--- BRIEF ---
Only these lines of the data below are wanted: the one with "1. Schuldig is", the one with "### Artikel IX-1", and any lines between them, each repeated exactly.

--- THE DATA ---
--- --- ---
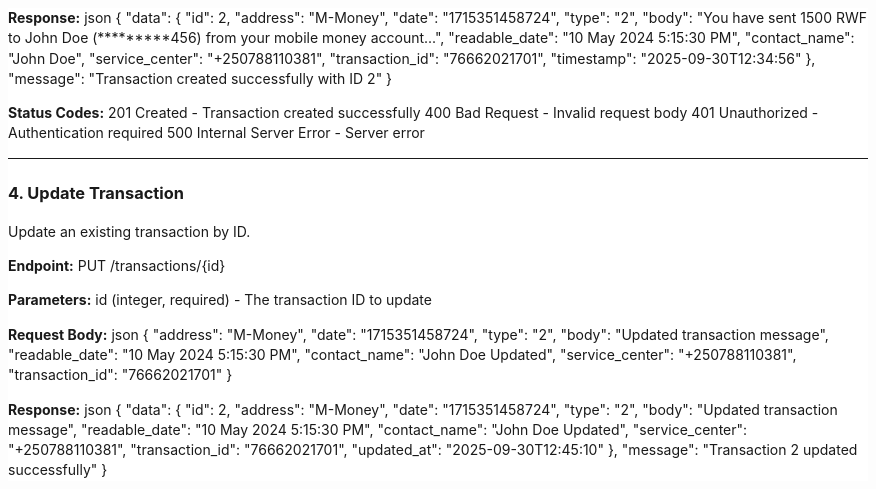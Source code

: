 **Response:**
json
{
  "data": {
    "id": 2,
    "address": "M-Money",
    "date": "1715351458724",
    "type": "2",
    "body": "You have sent 1500 RWF to John Doe (*********456) from your mobile money account...",
    "readable_date": "10 May 2024 5:15:30 PM",
    "contact_name": "John Doe",
    "service_center": "+250788110381",
    "transaction_id": "76662021701",
    "timestamp": "2025-09-30T12:34:56"
  },
  "message": "Transaction created successfully with ID 2"
}

**Status Codes:**
201 Created - Transaction created successfully
400 Bad Request - Invalid request body
401 Unauthorized - Authentication required
500 Internal Server Error - Server error

---

### 4. Update Transaction

Update an existing transaction by ID.

**Endpoint:** PUT /transactions/{id}

**Parameters:**
id (integer, required) - The transaction ID to update

**Request Body:**
json
{
  "address": "M-Money",
  "date": "1715351458724",
  "type": "2",
  "body": "Updated transaction message",
  "readable_date": "10 May 2024 5:15:30 PM",
  "contact_name": "John Doe Updated",
  "service_center": "+250788110381",
  "transaction_id": "76662021701"
}

**Response:**
json
{
  "data": {
    "id": 2,
    "address": "M-Money",
    "date": "1715351458724",
    "type": "2",
    "body": "Updated transaction message",
    "readable_date": "10 May 2024 5:15:30 PM",
    "contact_name": "John Doe Updated",
    "service_center": "+250788110381",
    "transaction_id": "76662021701",
    "updated_at": "2025-09-30T12:45:10"
  },
  "message": "Transaction 2 updated successfully"
}
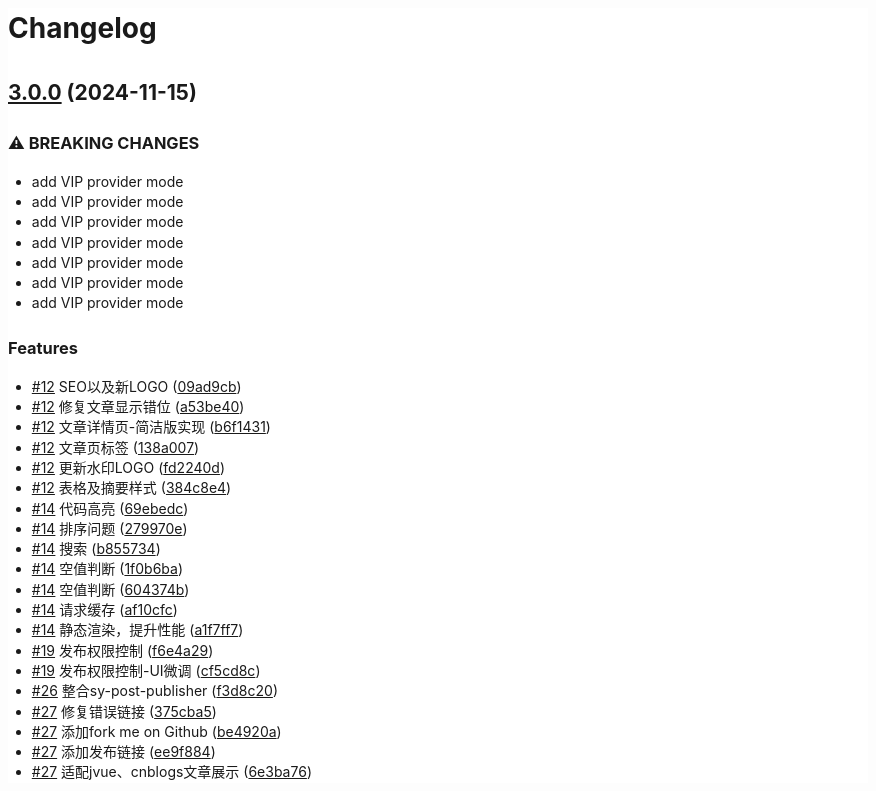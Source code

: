 # Changelog

## [3.0.0](https://github.com/terwer/siyuan-plugin-local-blog/compare/siyuan-blog-v2.4.0...siyuan-blog-v3.0.0) (2024-11-15)


### ⚠ BREAKING CHANGES

* add VIP provider mode
* add VIP provider mode
* add VIP provider mode
* add VIP provider mode
* add VIP provider mode
* add VIP provider mode
* add VIP provider mode

### Features

* [#12](https://github.com/terwer/siyuan-plugin-local-blog/issues/12) SEO以及新LOGO ([09ad9cb](https://github.com/terwer/siyuan-plugin-local-blog/commit/09ad9cb024427dfd73f23e3f0ebdbda8292f2cff))
* [#12](https://github.com/terwer/siyuan-plugin-local-blog/issues/12) 修复文章显示错位 ([a53be40](https://github.com/terwer/siyuan-plugin-local-blog/commit/a53be404ef2f96880f388fbb4b68cd78eeda42c0))
* [#12](https://github.com/terwer/siyuan-plugin-local-blog/issues/12) 文章详情页-简洁版实现 ([b6f1431](https://github.com/terwer/siyuan-plugin-local-blog/commit/b6f1431487c54f0c72640e32e15fe0ef1990418c))
* [#12](https://github.com/terwer/siyuan-plugin-local-blog/issues/12) 文章页标签 ([138a007](https://github.com/terwer/siyuan-plugin-local-blog/commit/138a0072dbb11d581e990e93a5eeb00497f11ba2))
* [#12](https://github.com/terwer/siyuan-plugin-local-blog/issues/12) 更新水印LOGO ([fd2240d](https://github.com/terwer/siyuan-plugin-local-blog/commit/fd2240dd89443495d8ceff9bf44ea55dd231b13a))
* [#12](https://github.com/terwer/siyuan-plugin-local-blog/issues/12) 表格及摘要样式 ([384c8e4](https://github.com/terwer/siyuan-plugin-local-blog/commit/384c8e4ca6e07bb60763cfb3dce63eab13cf58c1))
* [#14](https://github.com/terwer/siyuan-plugin-local-blog/issues/14) 代码高亮 ([69ebedc](https://github.com/terwer/siyuan-plugin-local-blog/commit/69ebedc965e8cf07ecf2e2a4dced71bb26a38f0d))
* [#14](https://github.com/terwer/siyuan-plugin-local-blog/issues/14) 排序问题 ([279970e](https://github.com/terwer/siyuan-plugin-local-blog/commit/279970e883026a98957d6dfdd368aaf9ebf11eac))
* [#14](https://github.com/terwer/siyuan-plugin-local-blog/issues/14) 搜索 ([b855734](https://github.com/terwer/siyuan-plugin-local-blog/commit/b85573458e31d370e988c87c12a988ca71b21f8a))
* [#14](https://github.com/terwer/siyuan-plugin-local-blog/issues/14) 空值判断 ([1f0b6ba](https://github.com/terwer/siyuan-plugin-local-blog/commit/1f0b6bafa9433fa020112ebce6a304d6df1f06c7))
* [#14](https://github.com/terwer/siyuan-plugin-local-blog/issues/14) 空值判断 ([604374b](https://github.com/terwer/siyuan-plugin-local-blog/commit/604374ba700aab56968de74f0124104a59380b9f))
* [#14](https://github.com/terwer/siyuan-plugin-local-blog/issues/14) 请求缓存 ([af10cfc](https://github.com/terwer/siyuan-plugin-local-blog/commit/af10cfc3bc6758cb23c8fcb2abfd13291cb30896))
* [#14](https://github.com/terwer/siyuan-plugin-local-blog/issues/14) 静态渲染，提升性能 ([a1f7ff7](https://github.com/terwer/siyuan-plugin-local-blog/commit/a1f7ff72bf3793894ce6067ef12830282748f7c9))
* [#19](https://github.com/terwer/siyuan-plugin-local-blog/issues/19) 发布权限控制 ([f6e4a29](https://github.com/terwer/siyuan-plugin-local-blog/commit/f6e4a29e874a3412cf0da380d4b855af5af1c191))
* [#19](https://github.com/terwer/siyuan-plugin-local-blog/issues/19) 发布权限控制-UI微调 ([cf5cd8c](https://github.com/terwer/siyuan-plugin-local-blog/commit/cf5cd8cdf830717adf63cdb5e89a96bb948a7453))
* [#26](https://github.com/terwer/siyuan-plugin-local-blog/issues/26) 整合sy-post-publisher ([f3d8c20](https://github.com/terwer/siyuan-plugin-local-blog/commit/f3d8c203ef080f8972be277cd945081bd694ad75))
* [#27](https://github.com/terwer/siyuan-plugin-local-blog/issues/27) 修复错误链接 ([375cba5](https://github.com/terwer/siyuan-plugin-local-blog/commit/375cba561faf5792bb83d82b34a95e3f6c5eb012))
* [#27](https://github.com/terwer/siyuan-plugin-local-blog/issues/27) 添加fork me on Github ([be4920a](https://github.com/terwer/siyuan-plugin-local-blog/commit/be4920a316f7675c7a073fbc82933bb080276d76))
* [#27](https://github.com/terwer/siyuan-plugin-local-blog/issues/27) 添加发布链接 ([ee9f884](https://github.com/terwer/siyuan-plugin-local-blog/commit/ee9f884f4fc3c1341e74e863c7a0a91becd156cf))
* [#27](https://github.com/terwer/siyuan-plugin-local-blog/issues/27) 适配jvue、cnblogs文章展示 ([6e3ba76](https://github.com/terwer/siyuan-plugin-local-blog/commit/6e3ba76199f4a861ab60dd6192ed1d8946fad537))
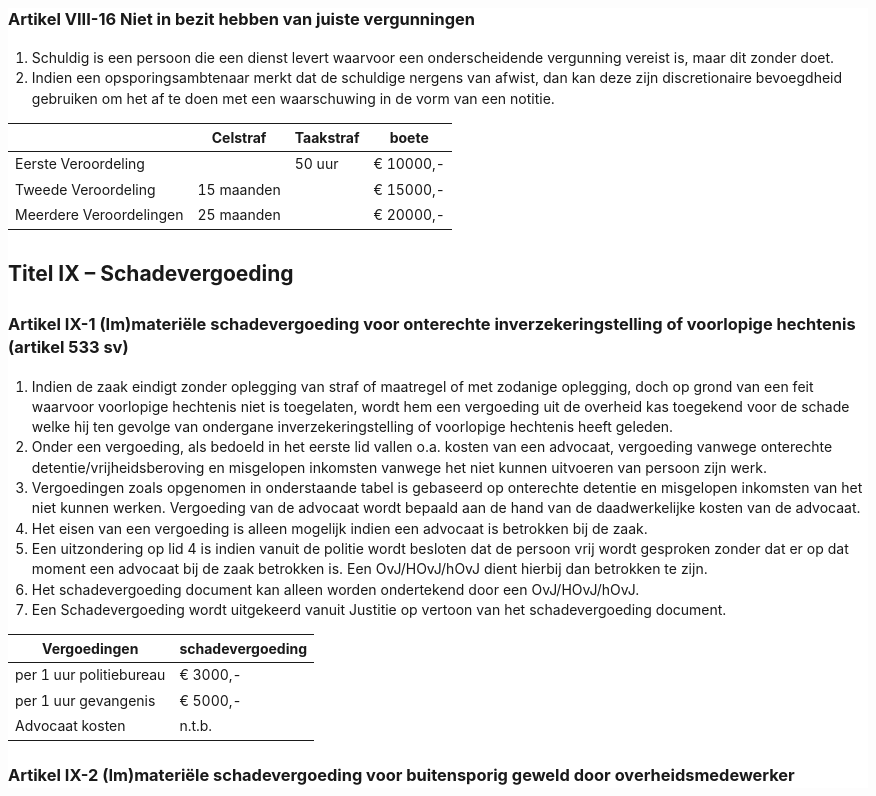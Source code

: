 ### Artikel VIII-16 Niet in bezit hebben van juiste vergunningen

1. Schuldig is een persoon die een dienst levert waarvoor een onderscheidende vergunning vereist is, maar dit zonder doet.
2. Indien een opsporingsambtenaar merkt dat de schuldige nergens van afwist, dan kan deze zijn discretionaire bevoegdheid gebruiken om het af te doen met een waarschuwing in de vorm van een notitie.

|                         | Celstraf   | Taakstraf | boete      |
| ----------------------- | ---------- | --------- | ---------- |
| Eerste Veroordeling     |            | 50 uur    | € 10000,- |
| Tweede Veroordeling     | 15 maanden |           | € 15000,- |
| Meerdere Veroordelingen | 25 maanden |           | € 20000,- |

## Titel IX – Schadevergoeding

### Artikel IX-1 (Im)materiële schadevergoeding voor onterechte inverzekeringstelling of voorlopige hechtenis (artikel 533 sv)

1. Indien de zaak eindigt zonder oplegging van straf of maatregel of met zodanige oplegging, doch op grond van een feit waarvoor voorlopige hechtenis niet is toegelaten, wordt hem een vergoeding uit de overheid kas toegekend voor de schade welke hij ten gevolge van ondergane inverzekeringstelling of voorlopige hechtenis heeft geleden.
2. Onder een vergoeding, als bedoeld in het eerste lid vallen o.a. kosten van een advocaat, vergoeding vanwege onterechte detentie/vrijheidsberoving en misgelopen inkomsten vanwege het niet kunnen uitvoeren van persoon zijn werk.
3. Vergoedingen zoals opgenomen in onderstaande tabel is gebaseerd op onterechte detentie en misgelopen inkomsten van het niet kunnen werken. Vergoeding van de advocaat wordt bepaald aan de hand van de daadwerkelijke kosten van de advocaat.
4. Het eisen van een vergoeding is alleen mogelijk indien een advocaat is betrokken bij de zaak.
5. Een uitzondering op lid 4 is indien vanuit de politie wordt besloten dat de persoon vrij wordt gesproken zonder dat er op dat moment een advocaat bij de zaak betrokken is. Een OvJ/HOvJ/hOvJ dient hierbij dan betrokken te zijn.
6. Het schadevergoeding document kan alleen worden ondertekend door een OvJ/HOvJ/hOvJ.
7. Een Schadevergoeding wordt uitgekeerd vanuit Justitie op vertoon van het schadevergoeding document.

| Vergoedingen            | schadevergoeding |
| ----------------------- | ---------------- |
| per 1 uur politiebureau | € 3000,-        |
| per 1 uur gevangenis    | € 5000,-        |
| Advocaat kosten         | n.t.b.           |

### Artikel IX-2 (Im)materiële schadevergoeding voor buitensporig geweld door overheidsmedewerker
--- --- ---
--- ANSWER BOX ---
1. Schuldig is een persoon die een dienst levert waarvoor een onderscheidende vergunning vereist is, maar dit zonder doet.
2. Indien een opsporingsambtenaar merkt dat de schuldige nergens van afwist, dan kan deze zijn discretionaire bevoegdheid gebruiken om het af te doen met een waarschuwing in de vorm van een notitie.

|                         | Celstraf   | Taakstraf | boete      |
| ----------------------- | ---------- | --------- | ---------- |
| Eerste Veroordeling     |            | 50 uur    | € 10000,- |
| Tweede Veroordeling     | 15 maanden |           | € 15000,- |
| Meerdere Veroordelingen | 25 maanden |           | € 20000,- |

## Titel IX – Schadevergoeding

### Artikel IX-1 (Im)materiële schadevergoeding voor onterechte inverzekeringstelling of voorlopige hechtenis (artikel 533 sv)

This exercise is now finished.